Each entry below should appear again exactly as written, without pictures.
# # # # # # #
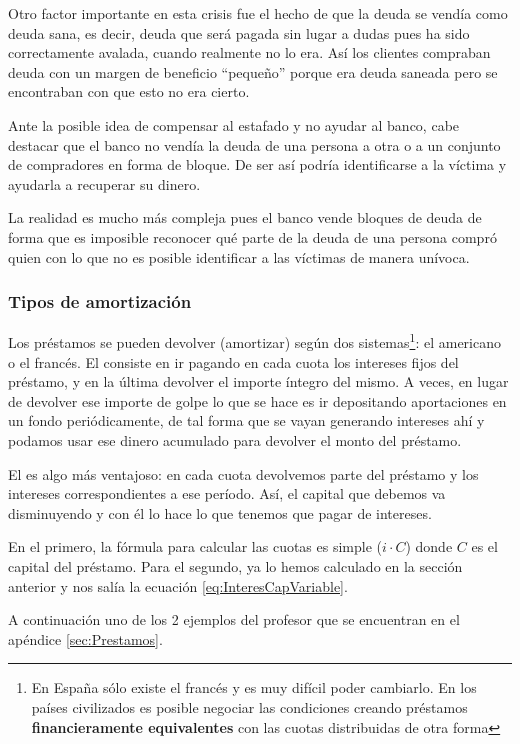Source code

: \documentclass[nochap,palatino,shortheader]{apuntes}
\newcommand{\study}[1]{#1} \newcommand{\substudy}[1]{#1}
\begin{document}
Otro factor importante en esta crisis fue el hecho de que la deuda se vendía como deuda sana, es decir, deuda que será pagada sin lugar a dudas pues ha sido correctamente avalada, cuando realmente no lo era. Así los clientes compraban deuda con un margen de beneficio ``pequeño'' porque era deuda saneada pero se encontraban con que esto no era cierto.

Ante la posible idea de compensar al estafado y no ayudar al banco, cabe destacar que el banco no vendía la deuda de una persona a otra o a un conjunto de compradores en forma de bloque. De ser así podría identificarse a la víctima y ayudarla a recuperar su dinero.

La realidad es mucho más compleja pues el banco vende bloques de deuda de forma que es imposible reconocer qué parte de la deuda de una persona compró quien con lo que no es posible identificar a las víctimas de manera unívoca.

\subsubsection{Tipos de amortización}

Los préstamos se pueden devolver (amortizar) según dos sistemas\footnote{\study{En España sólo existe el francés} y es muy difícil poder cambiarlo. En los países civilizados es posible negociar las condiciones creando préstamos \textbf{financieramente equivalentes} con las cuotas distribuidas de otra forma}: el americano o el francés.
El  consiste en ir \substudy{pagando en cada cuota los intereses fijos} del préstamo, y \substudy{en la última devolver el importe íntegro} del mismo.
A veces, en lugar de devolver ese importe de golpe lo que se hace es ir depositando aportaciones en un fondo periódicamente, de tal forma que se vayan generando intereses ahí y podamos usar ese dinero acumulado para devolver el monto del préstamo.

El  es algo más ventajoso: \substudy{en cada cuota devolvemos parte del préstamo y los intereses correspondientes a ese período}. Así, el capital que debemos va disminuyendo y con él lo hace lo que tenemos que pagar de intereses.

En el primero, la fórmula para calcular las cuotas es simple ($i·C$) donde $C$ es el capital del préstamo. Para el segundo, ya lo hemos calculado en la sección anterior y nos salía la ecuación \eqref{eq:InteresCapVariable}.


A continuación uno de los 2 ejemplos del profesor que se encuentran en el apéndice \ref{sec:Prestamos}.
\end{document}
# # # # # # #
■ **Output of the exercise**:
Source code

: \documentclass[nochap,palatino,shortheader]{apuntes}
\newcommand{\study}[1]{#1} \newcommand{\substudy}[1]{#1}
\begin{document}
Otro factor importante en esta crisis fue el hecho de que la deuda se vendía como deuda sana, es decir, deuda que será pagada sin lugar a dudas pues ha sido correctamente avalada, cuando realmente no lo era. Así los clientes compraban deuda con un margen de beneficio ``pequeño'' porque era deuda saneada pero se encontraban con que esto no era cierto.

Ante la posible idea de compensar al estafado y no ayudar al banco, cabe destacar que el banco no vendía la deuda de una persona a otra o a un conjunto de compradores en forma de bloque. De ser así podría identificarse a la víctima y ayudarla a recuperar su dinero.

La realidad es mucho más compleja pues el banco vende bloques de deuda de forma que es imposible reconocer qué parte de la deuda de una persona compró quien con lo que no es posible identificar a las víctimas de manera unívoca.

\subsubsection{Tipos de amortización}

Los préstamos se pueden devolver (amortizar) según dos sistemas\footnote{\study{En España sólo existe el francés} y es muy difícil poder cambiarlo. En los países civilizados es posible negociar las condiciones creando préstamos \textbf{financieramente equivalentes} con las cuotas distribuidas de otra forma}: el americano o el francés.
El  consiste en ir \substudy{pagando en cada cuota los intereses fijos} del préstamo, y \substudy{en la última devolver el importe íntegro} del mismo.
A veces, en lugar de devolver ese importe de golpe lo que se hace es ir depositando aportaciones en un fondo periódicamente, de tal forma que se vayan generando intereses ahí y podamos usar ese dinero acumulado para devolver el monto del préstamo.

El  es algo más ventajoso: \substudy{en cada cuota devolvemos parte del préstamo y los intereses correspondientes a ese período}. Así, el capital que debemos va disminuyendo y con él lo hace lo que tenemos que pagar de intereses.

En el primero, la fórmula para calcular las cuotas es simple ($i·C$) donde $C$ es el capital del préstamo. Para el segundo, ya lo hemos calculado en la sección anterior y nos salía la ecuación \eqref{eq:InteresCapVariable}.


A continuación uno de los 2 ejemplos del profesor que se encuentran en el apéndice \ref{sec:Prestamos}.
\end{document}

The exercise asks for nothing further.